When I was out for a walk, I found myself getting angry and started asking why I get so angry over something small like that. And the answer came to me that while I am meticulous about not littering or wrecking other people's things, in private I am a sloppy person who leaves clutter everywhere, and who spills food all over when eating it. The "sin" I was hating in public, was a form of the "sin" I was committing in private. If I won't care for my own space, how can I condemn others for not caring for a space they don't see as theirs? Carelessness is carelessness.

When we fly into self-righteous judgment of something, it is a decision of condemnation. By comparison, I see plenty of drug addicts and bad drivers, and I recognize that those activities are harmful, but I don't get upset over them like I do littering. In figuring out whether we are judging, or whether we are simply noticing a problem, we can look at whether our reaction is reasonable. Rapists and paedophiles hate each other in prison, for instance, but neither has any problem with armed robbers. Overreaction is a sign that we're sensitive for a reason that probably involves a mirror and some quiet time.

So Jesus says "Do not judge so that you will not be judged." You could see that as him asking us not to judge people as a defensive technique to keep them from judging us first. In other words, our insecurities are often things we lash out against others for. I don't believe that's the primary meaning of what he was saying, but there is some truth in it. The old woman who used to be promiscuous in her youth may feel shame for that and be particularly harsh against girls who dress provocatively. If you shoot first, you divert attention from your own weakness and vulnerability.

The way Jesus means it is more in the sense of hypocrisy. The rest of the verses show some insight into what he is saying. What he is saying is that you're not better than others, so if you're harsh with them, you might as well be harsh with yourself too. And that doesn't help anyone, especially if you've convinced yourself that you're going to help others with their faults without seeing your own. If someone hates themself secretly for being an alcoholic, are they going to be patient and compassionate with a heroin addict? Very doubtful! More likely they'll lecture and shame them, humiliate them for their choices, tell everyone what a loser they are, and so on. Not very Christlike.

But the same is true on a smaller level with sin in general. People who see themselves as having their sin handled through their own strength tend to be arrogant towards those whose sin is on the surface. Their interactions with others are a bit like they're dealing with naughty children. But we're all naughty children and all innocent by Christ's blood. If we want to help others, we have to be able to do it from a position of humility, not a position of self-righteousness. A good rubric I use is if the person you're trying to help change didn't listen to a thing you said, but someone else was able to get them to change, would it bother you or would you be happy for them? If it would bother you, you're probably going about things from a position of arrogant control.

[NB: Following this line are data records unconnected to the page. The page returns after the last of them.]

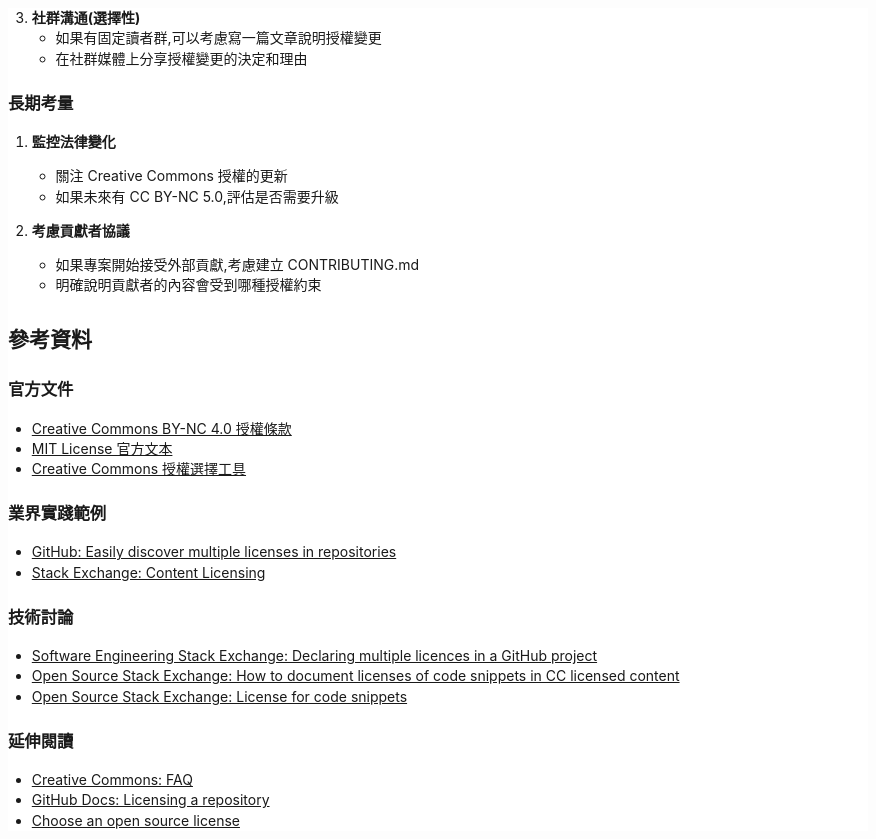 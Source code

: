 3. **社群溝通(選擇性)**
   - 如果有固定讀者群,可以考慮寫一篇文章說明授權變更
   - 在社群媒體上分享授權變更的決定和理由

### 長期考量

1. **監控法律變化**
   - 關注 Creative Commons 授權的更新
   - 如果未來有 CC BY-NC 5.0,評估是否需要升級

2. **考慮貢獻者協議**
   - 如果專案開始接受外部貢獻,考慮建立 CONTRIBUTING.md
   - 明確說明貢獻者的內容會受到哪種授權約束

## 參考資料

### 官方文件
- [Creative Commons BY-NC 4.0 授權條款](https://creativecommons.org/licenses/by-nc/4.0/)
- [MIT License 官方文本](https://opensource.org/licenses/MIT)
- [Creative Commons 授權選擇工具](https://creativecommons.org/choose/)

### 業界實踐範例
- [GitHub: Easily discover multiple licenses in repositories](https://github.blog/changelog/2022-05-26-easily-discover-and-navigate-to-multiple-licenses-in-repositories/)
- [Stack Exchange: Content Licensing](https://meta.stackexchange.com/questions/344491/an-update-on-creative-commons-licensing)

### 技術討論
- [Software Engineering Stack Exchange: Declaring multiple licences in a GitHub project](https://softwareengineering.stackexchange.com/questions/304874/declaring-multiple-licences-in-a-github-project)
- [Open Source Stack Exchange: How to document licenses of code snippets in CC licensed content](https://opensource.stackexchange.com/questions/2119/how-do-i-document-licenses-of-code-snippets-on-a-web-page-with-a-cc-by-4-0-licen)
- [Open Source Stack Exchange: License for code snippets](https://opensource.stackexchange.com/questions/887/license-for-code-snippets)

### 延伸閱讀
- [Creative Commons: FAQ](https://wiki.creativecommons.org/wiki/frequently_asked_questions)
- [GitHub Docs: Licensing a repository](https://docs.github.com/articles/licensing-a-repository)
- [Choose an open source license](https://choosealicense.com/)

It is very important as Christians that we be able to judge situations fairly. If we want to be helpful to others, we cannot be puffed up with an unrealistic view of our own self-gained righteousness. Help has to come from a position of humility and compassion. Other people's sin is likely our sin as well, or if not, they are still in a similar position as us by having sinned in the first place. If God has forgiven and cleaned our sin, he can do the same for them.

There's nothing wrong with noticing another Christian's sin. And some sins are enough to warrant an emotional response. But if you find yourself looking down on that other person, or getting irrationally angry at what they've done, you may be a bit of a hypocrite without realising it. Examine yourself and remove that beam of wood from your eye, or you won't be effective in helping them to find freedom.